:: WORK TO BE COMPLETED ::
How many lines of the data contain the string "begin"? Write the number and nothing more.

:: EXCERPTED DATA ::

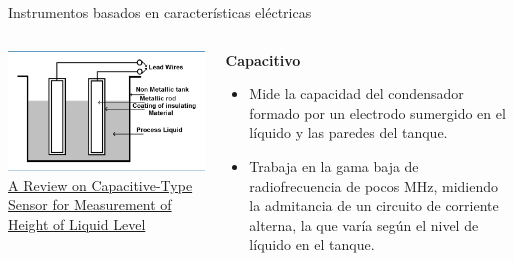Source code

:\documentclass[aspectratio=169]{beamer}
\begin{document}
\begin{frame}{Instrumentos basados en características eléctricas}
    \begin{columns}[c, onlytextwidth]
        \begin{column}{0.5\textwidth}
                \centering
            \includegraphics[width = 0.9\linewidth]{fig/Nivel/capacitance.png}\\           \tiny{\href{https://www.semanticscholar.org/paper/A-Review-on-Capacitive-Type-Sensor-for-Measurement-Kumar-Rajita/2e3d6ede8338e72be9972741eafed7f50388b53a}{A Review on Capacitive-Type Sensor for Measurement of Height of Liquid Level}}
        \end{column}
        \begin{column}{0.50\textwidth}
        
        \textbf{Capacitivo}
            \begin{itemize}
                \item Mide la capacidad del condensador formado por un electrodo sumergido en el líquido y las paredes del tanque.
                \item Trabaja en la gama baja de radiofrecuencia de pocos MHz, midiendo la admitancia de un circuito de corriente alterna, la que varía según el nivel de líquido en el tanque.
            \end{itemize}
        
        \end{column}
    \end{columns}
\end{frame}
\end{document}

--

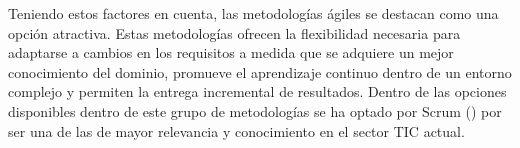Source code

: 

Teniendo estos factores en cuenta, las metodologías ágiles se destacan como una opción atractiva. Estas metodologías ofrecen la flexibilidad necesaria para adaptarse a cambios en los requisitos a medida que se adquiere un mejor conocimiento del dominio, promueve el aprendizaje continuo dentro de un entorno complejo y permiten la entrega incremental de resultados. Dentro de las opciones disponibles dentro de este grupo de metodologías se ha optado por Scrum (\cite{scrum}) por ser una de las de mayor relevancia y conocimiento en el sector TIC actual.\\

:: RESPONSE ::
6